Last week, we had the publication of the McCormac report; this week, we’ve got teachers’ reactions (News Focus, page 12). One message that comes through clearly, if you compare the teachers in the staffrooms we visited with those on the TESS online forums, is how much their responses depend on the atmosphere in their schools and the way they are treated by their heads.

One of the risks with McCormac’s recommendations for devolving more power to heads, giving them greater control of promoted posts and flexible use of staff time, is, as Larry Flanagan of the EIS points out (page 34), the promulgation of patronage. A lot of teachers are uncomfortable with the idea of their head being given more power, and some heads would inevitably use it more wisely than others. If you’re young and positive, or respect and get on with your boss, as appeared to be the case with the teachers we spoke to, you could imagine new possibilities opening up for you. But if you don’t see eye to eye, your prospects could shrink - which makes it all the more imperative that heads are subject to the kind of 360-degree review McCormac proposes.

There has been a marked change in culture over the past 10 years, regarding continuing professional development (CPD). Where some staff resented its more systematic introduction, the younger generation now expects it. How much they - and their pupils - gain from it depends of course on the quality. One interviewee, like many other teachers no doubt, was hopeful that CPD would become more meaningful (page 13). The type of professional review and personal development McCormac proposes is not unlike the kind of model which runs in many of today’s businesses. Managed well, there can be benefits all round.

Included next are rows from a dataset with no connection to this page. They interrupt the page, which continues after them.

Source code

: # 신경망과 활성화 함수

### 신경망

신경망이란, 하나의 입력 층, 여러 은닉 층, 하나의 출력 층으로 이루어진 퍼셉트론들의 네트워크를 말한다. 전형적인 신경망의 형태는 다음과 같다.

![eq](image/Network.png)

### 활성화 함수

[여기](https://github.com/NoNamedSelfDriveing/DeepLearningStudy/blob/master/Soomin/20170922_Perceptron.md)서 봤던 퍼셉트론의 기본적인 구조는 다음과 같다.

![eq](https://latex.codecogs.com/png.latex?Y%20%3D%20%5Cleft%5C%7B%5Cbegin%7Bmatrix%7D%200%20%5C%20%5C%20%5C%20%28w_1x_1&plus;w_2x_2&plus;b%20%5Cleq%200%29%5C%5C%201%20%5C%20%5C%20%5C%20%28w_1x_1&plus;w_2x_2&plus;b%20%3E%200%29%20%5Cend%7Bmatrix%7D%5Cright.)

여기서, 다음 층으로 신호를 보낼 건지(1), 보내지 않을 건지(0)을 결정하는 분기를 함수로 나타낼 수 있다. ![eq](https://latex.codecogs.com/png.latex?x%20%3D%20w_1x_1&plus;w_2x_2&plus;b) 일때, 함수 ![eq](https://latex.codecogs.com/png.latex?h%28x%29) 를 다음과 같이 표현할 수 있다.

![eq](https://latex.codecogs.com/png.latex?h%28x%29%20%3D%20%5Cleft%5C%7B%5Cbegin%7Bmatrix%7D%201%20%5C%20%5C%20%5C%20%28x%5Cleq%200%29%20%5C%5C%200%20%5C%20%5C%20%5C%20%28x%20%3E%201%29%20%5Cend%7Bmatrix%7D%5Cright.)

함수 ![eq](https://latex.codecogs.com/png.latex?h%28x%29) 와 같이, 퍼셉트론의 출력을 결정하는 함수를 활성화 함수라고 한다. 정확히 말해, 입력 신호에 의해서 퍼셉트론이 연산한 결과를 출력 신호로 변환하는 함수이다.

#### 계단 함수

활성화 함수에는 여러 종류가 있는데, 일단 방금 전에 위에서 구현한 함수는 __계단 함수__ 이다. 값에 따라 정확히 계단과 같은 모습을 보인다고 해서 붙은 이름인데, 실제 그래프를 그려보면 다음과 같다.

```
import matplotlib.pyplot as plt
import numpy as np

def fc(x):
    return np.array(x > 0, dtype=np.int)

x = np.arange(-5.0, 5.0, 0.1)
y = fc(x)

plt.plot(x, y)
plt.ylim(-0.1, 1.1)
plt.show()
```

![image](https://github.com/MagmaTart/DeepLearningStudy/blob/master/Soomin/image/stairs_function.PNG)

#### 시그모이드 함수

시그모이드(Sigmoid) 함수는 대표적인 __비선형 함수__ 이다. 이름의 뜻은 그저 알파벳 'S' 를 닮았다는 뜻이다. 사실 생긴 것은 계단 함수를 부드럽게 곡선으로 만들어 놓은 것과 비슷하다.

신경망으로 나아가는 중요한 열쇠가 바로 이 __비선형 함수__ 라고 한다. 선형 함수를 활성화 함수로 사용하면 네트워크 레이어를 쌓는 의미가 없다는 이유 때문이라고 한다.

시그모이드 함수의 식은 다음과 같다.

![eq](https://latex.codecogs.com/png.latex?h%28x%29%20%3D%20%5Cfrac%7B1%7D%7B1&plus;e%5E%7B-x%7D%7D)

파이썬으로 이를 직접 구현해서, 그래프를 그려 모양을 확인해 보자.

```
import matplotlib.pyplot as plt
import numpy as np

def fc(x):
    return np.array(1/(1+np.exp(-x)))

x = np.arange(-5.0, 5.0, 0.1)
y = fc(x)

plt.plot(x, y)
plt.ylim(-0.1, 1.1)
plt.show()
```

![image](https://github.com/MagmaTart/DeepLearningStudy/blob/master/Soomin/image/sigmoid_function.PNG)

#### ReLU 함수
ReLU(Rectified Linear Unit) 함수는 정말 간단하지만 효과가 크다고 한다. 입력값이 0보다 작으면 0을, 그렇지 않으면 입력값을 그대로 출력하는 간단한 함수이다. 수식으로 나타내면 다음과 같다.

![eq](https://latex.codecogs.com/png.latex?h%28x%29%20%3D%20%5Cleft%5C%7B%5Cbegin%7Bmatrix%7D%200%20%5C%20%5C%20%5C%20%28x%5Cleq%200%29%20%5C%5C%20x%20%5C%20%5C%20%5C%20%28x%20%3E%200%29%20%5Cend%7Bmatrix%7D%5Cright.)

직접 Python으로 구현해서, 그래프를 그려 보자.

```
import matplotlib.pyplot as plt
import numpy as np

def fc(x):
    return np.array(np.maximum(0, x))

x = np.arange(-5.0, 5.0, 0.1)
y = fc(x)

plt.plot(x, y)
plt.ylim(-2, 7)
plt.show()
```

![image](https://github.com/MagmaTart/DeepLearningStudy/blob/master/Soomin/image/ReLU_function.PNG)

The quality of teachers is central to the policies being moulded by the current triumvirate of McCormac, Donaldson and Russell. At a time of financial hardship, a strategic recognition of its importance is allowing the Government to ease up on costlier policies like class sizes (page 5), as research like McCormac’s conveniently advocates teacher quality over marginal reductions in pupil-teacher ratios.

The ultimate goal, of course, is a rise in pupil attainment. Last week, we reported on Education Secretary Michael Russell’s handpicked group of heads who have to come up with recommendations on how to raise attainment across all age groups and abilities; this week, we hear that Glasgow has appointed 15 “leaders of learning” to raise attainment and achievement in all its schools (page 7). At the same event, Graham Donaldson, author of the report on improving teacher education, counselled school and authority staff that placing a focus on professionalism would give teachers the “confidence to be flexible”. If only Gerry McCormac could have put it that well.